SOURCE RECORDS »
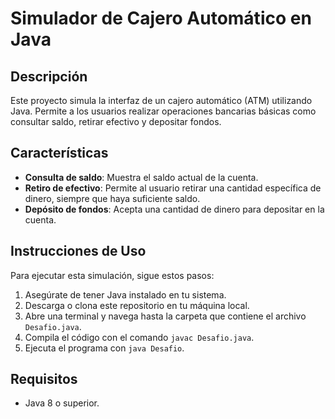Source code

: # Simulador de Cajero Automático en Java

## Descripción
Este proyecto simula la interfaz de un cajero automático (ATM) utilizando Java. Permite a los usuarios realizar operaciones bancarias básicas como consultar saldo, retirar efectivo y depositar fondos.

## Características
- **Consulta de saldo**: Muestra el saldo actual de la cuenta.
- **Retiro de efectivo**: Permite al usuario retirar una cantidad específica de dinero, siempre que haya suficiente saldo.
- **Depósito de fondos**: Acepta una cantidad de dinero para depositar en la cuenta.

## Instrucciones de Uso
Para ejecutar esta simulación, sigue estos pasos:

1. Asegúrate de tener Java instalado en tu sistema.
2. Descarga o clona este repositorio en tu máquina local.
3. Abre una terminal y navega hasta la carpeta que contiene el archivo `Desafio.java`.
4. Compila el código con el comando `javac Desafio.java`.
5. Ejecuta el programa con `java Desafio`.

## Requisitos
- Java 8 o superior.



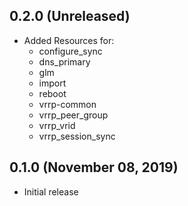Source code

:## 0.2.0 (Unreleased)

- Added Resources for:
  - configure_sync
  - dns_primary
  - glm
  - import
  - reboot
  - vrrp-common
  - vrrp_peer_group
  - vrrp_vrid
  - vrrp_session_sync

## 0.1.0 (November 08, 2019)

- Initial release

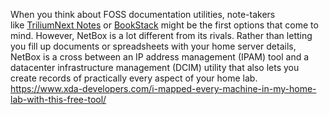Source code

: When you think about FOSS documentation utilities, note-takers like [TriliumNext Notes](https://www.xda-developers.com/triliumnext-notes-guide/) or [BookStack](https://www.xda-developers.com/bookstack-guide/) might be the first options that come to mind. However, NetBox is a lot different from its rivals. Rather than letting you fill up documents or spreadsheets with your home server details, NetBox is a cross between an IP address management (IPAM) tool and a datacenter infrastructure management (DCIM) utility that also lets you create records of practically every aspect of your home lab.
https://www.xda-developers.com/i-mapped-every-machine-in-my-home-lab-with-this-free-tool/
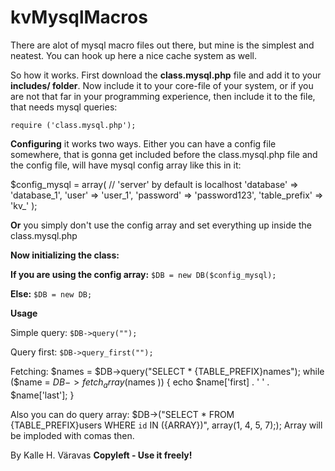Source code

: kvMysqlMacros
=============

There are alot of mysql macro files out there, but mine is the simplest and neatest. You can hook up here a nice cache system as well.

So how it works. First download the **class.mysql.php** file and add it to your **includes/ folder**. Now include it to your core-file of your system, or if you are not that far in your programming experience, then include it to the file, that needs mysql queries:

`require ('class.mysql.php');`

**Configuring** it works two ways. Either you can have a config file somewhere, that is gonna get included before the class.mysql.php file and the config file, will have mysql config array like this in it:

$config_mysql = array(
    // 'server' by default is localhost
    'database' => 'database_1',
    'user' => 'user_1',
    'password' => 'password123',
    'table_prefix' => 'kv_'
);

**Or** you simply don't use the config array and set everything up inside the class.mysql.php

**Now initializing the class:**

**If you are using the config array:**
`$DB = new DB($config_mysql);`

**Else:**
`$DB = new DB;`


**Usage**

Simple query: 
`$DB->query("");`

Query first:
`$DB->query_first("");`

Fetching:
$names = $DB->query("SELECT * {TABLE_PREFIX}names");
while ($name = $DB->fetch_array($names )) {
echo $name['first] . ' ' . $name['last'];
}

Also you can do query array:
$DB->("SELECT * FROM {TABLE_PREFIX}users WHERE `id` IN ({ARRAY})", array(1, 4, 5, 7););
Array will be imploded with comas then.

By Kalle H. Väravas
**Copyleft - Use it freely!**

TASK BRIEF » For every line of the material that holds the word "retirar", make a copy.

TASK RESPONSE »
Este proyecto simula la interfaz de un cajero automático (ATM) utilizando Java. Permite a los usuarios realizar operaciones bancarias básicas como consultar saldo, retirar efectivo y depositar fondos.
- **Retiro de efectivo**: Permite al usuario retirar una cantidad específica de dinero, siempre que haya suficiente saldo.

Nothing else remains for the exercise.